En effet, lorsque Buñuel et ses complices se préparent à filmer le traitement violent réservé aux animaux de Las Hurdes, Simó provoque l’intrusion de véritables images du documentaire originel dans son film, en particulier les mises à mort de l’âne et de la chèvre. Cette juxtaposition des images du film d’animation de 2019 et du documentaire de 1932 ne se contente pas de cautionner l’authenticité du récit.
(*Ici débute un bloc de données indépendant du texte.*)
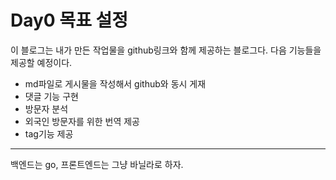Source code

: # Day0 목표 설정
이 블로그는 내가 만든 작업물을 github링크와 함께 제공하는 블로그다. 다음 기능들을 제공할 예정이다.
* md파일로 게시물을 작성해서 github와 동시 게재
* 댓글 기능 구현
* 방문자 분석
* 외국인 방문자를 위한 번역 제공
* tag기능 제공

----

백엔드는 go, 프론트엔드는 그냥 바닐라로 하자.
Les animaux, dans Buñuel après l’âge d’or, sont liés à l’introspection du jeune Luis : il fantasme le surgissement des éléphants géants des tableaux de Dali alors qu’il se promène dans les rues de Paris (symboles de l’influence de son complice peintre dont il doit s’émanciper, thème récurrent du film). De même, il revit une sorte d’épiphanie originelle en se remémorant sa découverte, enfant, de la lanterne magique, et de sa première mise en scène, dont les protagonistes étaient une araignée et une mante religieuse qu’il avait capturées dans son jardin. Lorsque les véritables animaux de Terre Sans Pain apparaissent dans le film d’animation, il s’agit peut-être d’autres visions intérieures du personnage de Buñuel, qui parvient à entrevoir son futur film. Ceci enrichirait sa trajectoire au sein de la narration : le voyage à travers sa propre animalité serait aussi le prix à payer pour trouver sa force créatrice.
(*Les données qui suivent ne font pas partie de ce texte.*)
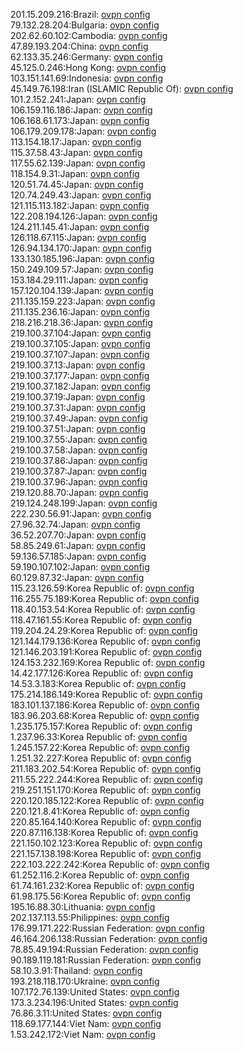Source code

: 201.15.209.216:Brazil: [ovpn config](vpn/201_15_209_216.ovpn)  
79.132.28.204:Bulgaria: [ovpn config](vpn/79_132_28_204.ovpn)  
202.62.60.102:Cambodia: [ovpn config](vpn/202_62_60_102.ovpn)  
47.89.193.204:China: [ovpn config](vpn/47_89_193_204.ovpn)  
62.133.35.246:Germany: [ovpn config](vpn/62_133_35_246.ovpn)  
45.125.0.246:Hong Kong: [ovpn config](vpn/45_125_0_246.ovpn)  
103.151.141.69:Indonesia: [ovpn config](vpn/103_151_141_69.ovpn)  
45.149.76.198:Iran (ISLAMIC Republic Of): [ovpn config](vpn/45_149_76_198.ovpn)  
101.2.152.241:Japan: [ovpn config](vpn/101_2_152_241.ovpn)  
106.159.116.186:Japan: [ovpn config](vpn/106_159_116_186.ovpn)  
106.168.61.173:Japan: [ovpn config](vpn/106_168_61_173.ovpn)  
106.179.209.178:Japan: [ovpn config](vpn/106_179_209_178.ovpn)  
113.154.18.17:Japan: [ovpn config](vpn/113_154_18_17.ovpn)  
115.37.58.43:Japan: [ovpn config](vpn/115_37_58_43.ovpn)  
117.55.62.139:Japan: [ovpn config](vpn/117_55_62_139.ovpn)  
118.154.9.31:Japan: [ovpn config](vpn/118_154_9_31.ovpn)  
120.51.74.45:Japan: [ovpn config](vpn/120_51_74_45.ovpn)  
120.74.249.43:Japan: [ovpn config](vpn/120_74_249_43.ovpn)  
121.115.113.182:Japan: [ovpn config](vpn/121_115_113_182.ovpn)  
122.208.194.126:Japan: [ovpn config](vpn/122_208_194_126.ovpn)  
124.211.145.41:Japan: [ovpn config](vpn/124_211_145_41.ovpn)  
126.118.67.115:Japan: [ovpn config](vpn/126_118_67_115.ovpn)  
126.94.134.170:Japan: [ovpn config](vpn/126_94_134_170.ovpn)  
133.130.185.196:Japan: [ovpn config](vpn/133_130_185_196.ovpn)  
150.249.109.57:Japan: [ovpn config](vpn/150_249_109_57.ovpn)  
153.184.29.111:Japan: [ovpn config](vpn/153_184_29_111.ovpn)  
157.120.104.139:Japan: [ovpn config](vpn/157_120_104_139.ovpn)  
211.135.159.223:Japan: [ovpn config](vpn/211_135_159_223.ovpn)  
211.135.236.16:Japan: [ovpn config](vpn/211_135_236_16.ovpn)  
218.216.218.36:Japan: [ovpn config](vpn/218_216_218_36.ovpn)  
219.100.37.104:Japan: [ovpn config](vpn/219_100_37_104.ovpn)  
219.100.37.105:Japan: [ovpn config](vpn/219_100_37_105.ovpn)  
219.100.37.107:Japan: [ovpn config](vpn/219_100_37_107.ovpn)  
219.100.37.13:Japan: [ovpn config](vpn/219_100_37_13.ovpn)  
219.100.37.177:Japan: [ovpn config](vpn/219_100_37_177.ovpn)  
219.100.37.182:Japan: [ovpn config](vpn/219_100_37_182.ovpn)  
219.100.37.19:Japan: [ovpn config](vpn/219_100_37_19.ovpn)  
219.100.37.31:Japan: [ovpn config](vpn/219_100_37_31.ovpn)  
219.100.37.49:Japan: [ovpn config](vpn/219_100_37_49.ovpn)  
219.100.37.51:Japan: [ovpn config](vpn/219_100_37_51.ovpn)  
219.100.37.55:Japan: [ovpn config](vpn/219_100_37_55.ovpn)  
219.100.37.58:Japan: [ovpn config](vpn/219_100_37_58.ovpn)  
219.100.37.86:Japan: [ovpn config](vpn/219_100_37_86.ovpn)  
219.100.37.87:Japan: [ovpn config](vpn/219_100_37_87.ovpn)  
219.100.37.96:Japan: [ovpn config](vpn/219_100_37_96.ovpn)  
219.120.88.70:Japan: [ovpn config](vpn/219_120_88_70.ovpn)  
219.124.248.199:Japan: [ovpn config](vpn/219_124_248_199.ovpn)  
222.230.56.91:Japan: [ovpn config](vpn/222_230_56_91.ovpn)  
27.96.32.74:Japan: [ovpn config](vpn/27_96_32_74.ovpn)  
36.52.207.70:Japan: [ovpn config](vpn/36_52_207_70.ovpn)  
58.85.249.61:Japan: [ovpn config](vpn/58_85_249_61.ovpn)  
59.136.57.185:Japan: [ovpn config](vpn/59_136_57_185.ovpn)  
59.190.107.102:Japan: [ovpn config](vpn/59_190_107_102.ovpn)  
60.129.87.32:Japan: [ovpn config](vpn/60_129_87_32.ovpn)  
115.23.126.59:Korea Republic of: [ovpn config](vpn/115_23_126_59.ovpn)  
116.255.75.189:Korea Republic of: [ovpn config](vpn/116_255_75_189.ovpn)  
118.40.153.54:Korea Republic of: [ovpn config](vpn/118_40_153_54.ovpn)  
118.47.161.55:Korea Republic of: [ovpn config](vpn/118_47_161_55.ovpn)  
119.204.24.29:Korea Republic of: [ovpn config](vpn/119_204_24_29.ovpn)  
121.144.179.136:Korea Republic of: [ovpn config](vpn/121_144_179_136.ovpn)  
121.146.203.191:Korea Republic of: [ovpn config](vpn/121_146_203_191.ovpn)  
124.153.232.169:Korea Republic of: [ovpn config](vpn/124_153_232_169.ovpn)  
14.42.177.126:Korea Republic of: [ovpn config](vpn/14_42_177_126.ovpn)  
14.53.3.183:Korea Republic of: [ovpn config](vpn/14_53_3_183.ovpn)  
175.214.186.149:Korea Republic of: [ovpn config](vpn/175_214_186_149.ovpn)  
183.101.137.186:Korea Republic of: [ovpn config](vpn/183_101_137_186.ovpn)  
183.96.203.68:Korea Republic of: [ovpn config](vpn/183_96_203_68.ovpn)  
1.235.175.157:Korea Republic of: [ovpn config](vpn/1_235_175_157.ovpn)  
1.237.96.33:Korea Republic of: [ovpn config](vpn/1_237_96_33.ovpn)  
1.245.157.22:Korea Republic of: [ovpn config](vpn/1_245_157_22.ovpn)  
1.251.32.227:Korea Republic of: [ovpn config](vpn/1_251_32_227.ovpn)  
211.183.202.54:Korea Republic of: [ovpn config](vpn/211_183_202_54.ovpn)  
211.55.222.244:Korea Republic of: [ovpn config](vpn/211_55_222_244.ovpn)  
219.251.151.170:Korea Republic of: [ovpn config](vpn/219_251_151_170.ovpn)  
220.120.185.122:Korea Republic of: [ovpn config](vpn/220_120_185_122.ovpn)  
220.121.8.41:Korea Republic of: [ovpn config](vpn/220_121_8_41.ovpn)  
220.85.164.140:Korea Republic of: [ovpn config](vpn/220_85_164_140.ovpn)  
220.87.116.138:Korea Republic of: [ovpn config](vpn/220_87_116_138.ovpn)  
221.150.102.123:Korea Republic of: [ovpn config](vpn/221_150_102_123.ovpn)  
221.157.138.198:Korea Republic of: [ovpn config](vpn/221_157_138_198.ovpn)  
222.103.222.242:Korea Republic of: [ovpn config](vpn/222_103_222_242.ovpn)  
61.252.116.2:Korea Republic of: [ovpn config](vpn/61_252_116_2.ovpn)  
61.74.161.232:Korea Republic of: [ovpn config](vpn/61_74_161_232.ovpn)  
61.98.175.56:Korea Republic of: [ovpn config](vpn/61_98_175_56.ovpn)  
195.16.88.30:Lithuania: [ovpn config](vpn/195_16_88_30.ovpn)  
202.137.113.55:Philippines: [ovpn config](vpn/202_137_113_55.ovpn)  
176.99.171.222:Russian Federation: [ovpn config](vpn/176_99_171_222.ovpn)  
46.164.206.138:Russian Federation: [ovpn config](vpn/46_164_206_138.ovpn)  
78.85.49.194:Russian Federation: [ovpn config](vpn/78_85_49_194.ovpn)  
90.189.119.181:Russian Federation: [ovpn config](vpn/90_189_119_181.ovpn)  
58.10.3.91:Thailand: [ovpn config](vpn/58_10_3_91.ovpn)  
193.218.118.170:Ukraine: [ovpn config](vpn/193_218_118_170.ovpn)  
107.172.76.139:United States: [ovpn config](vpn/107_172_76_139.ovpn)  
173.3.234.196:United States: [ovpn config](vpn/173_3_234_196.ovpn)  
76.86.3.11:United States: [ovpn config](vpn/76_86_3_11.ovpn)  
118.69.177.144:Viet Nam: [ovpn config](vpn/118_69_177_144.ovpn)  
1.53.242.172:Viet Nam: [ovpn config](vpn/1_53_242_172.ovpn)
En répétant le double décalage par rapport à l’animation en couleur, une confusion se crée autour de la réalité de ces différentes images. Visuellement, Simó semble entourer ces plans du documentaire originel d’une matière peu réaliste : des images animées accueillant volontiers une dimension fantastique en représentant les visions fantasmagoriques de son personnage principal. Dès lors, lorsque les images documentaires de Las Hurdes apparaissent, des images de réel brut au milieu d’un ensemble apparemment irréel, elles paraissent paradoxalement encore plus réelles. Les réactions de certains spectateurs dans notre salle le confirment : les seules réactions audibles de toute la séance furent des manifestations d’effroi lorsqu’apparurent l’âne et la chèvre de Terre Sans Pain. Des réactions qui rappellent, comme en miroir, celles montrées par Simó dans sa séquence de mise en abyme de L’âge d’or ! Étrange paradoxe que cet effet de réel brutal, alors même que toute l’entreprise du film d’animation semble être de révéler les artifices et les mensonges de ces mêmes images.
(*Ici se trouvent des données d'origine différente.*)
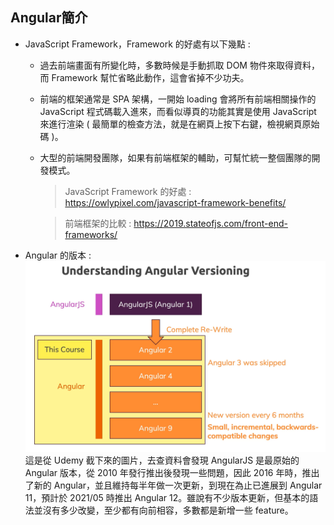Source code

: ## Angular簡介

* JavaScript Framework，Framework 的好處有以下幾點 :
    - 過去前端畫面有所變化時，多數時候是手動抓取 DOM 物件來取得資料，而 Framework 幫忙省略此動作，這會省掉不少功夫。
    - 前端的框架通常是 SPA 架構，一開始 loading 會將所有前端相關操作的 JavaScript 程式碼載入進來，而看似導頁的功能其實是使用 JavaScript 來進行渲染 ( 最簡單的檢查方法，就是在網頁上按下右鍵，檢視網頁原始碼 )。
    - 大型的前端開發團隊，如果有前端框架的輔助，可幫忙統一整個團隊的開發模式。

        > JavaScript Framework 的好處 : https://owlypixel.com/javascript-framework-benefits/
    
        > 前端框架的比較 : https://2019.stateofjs.com/front-end-frameworks/
* Angular 的版本 :
    ![  ](images/1-1.png)
    這是從 Udemy 截下來的圖片，去查資料會發現 AngularJS 是最原始的 Angular 版本，從 2010 年發行推出後發現一些問題，因此 2016 年時，推出了新的 Angular，並且維持每半年做一次更新，到現在為止已進展到 Angular 11，預計於 2021/05 時推出 Angular 12。雖說有不少版本更新，但基本的語法並沒有多少改變，至少都有向前相容，多數都是新增一些 feature。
Buñuel après l’âge d’or, s’il n’est pas aussi aventureux que Terre Sans Pain, propose tout de même, en marge d’un biopic programmatique, quelques expérimentations stimulantes autour de la question du pouvoir et de la réalité des images de cinéma. En jouant sur les paradoxes, entre réel et irréel, démythification d’images et recherche d’effets choquants, il parvient à résister à une interprétation univoque et conserver un effet ambigu, fidèle en cela au réalisateur surréaliste à qui il rend hommage.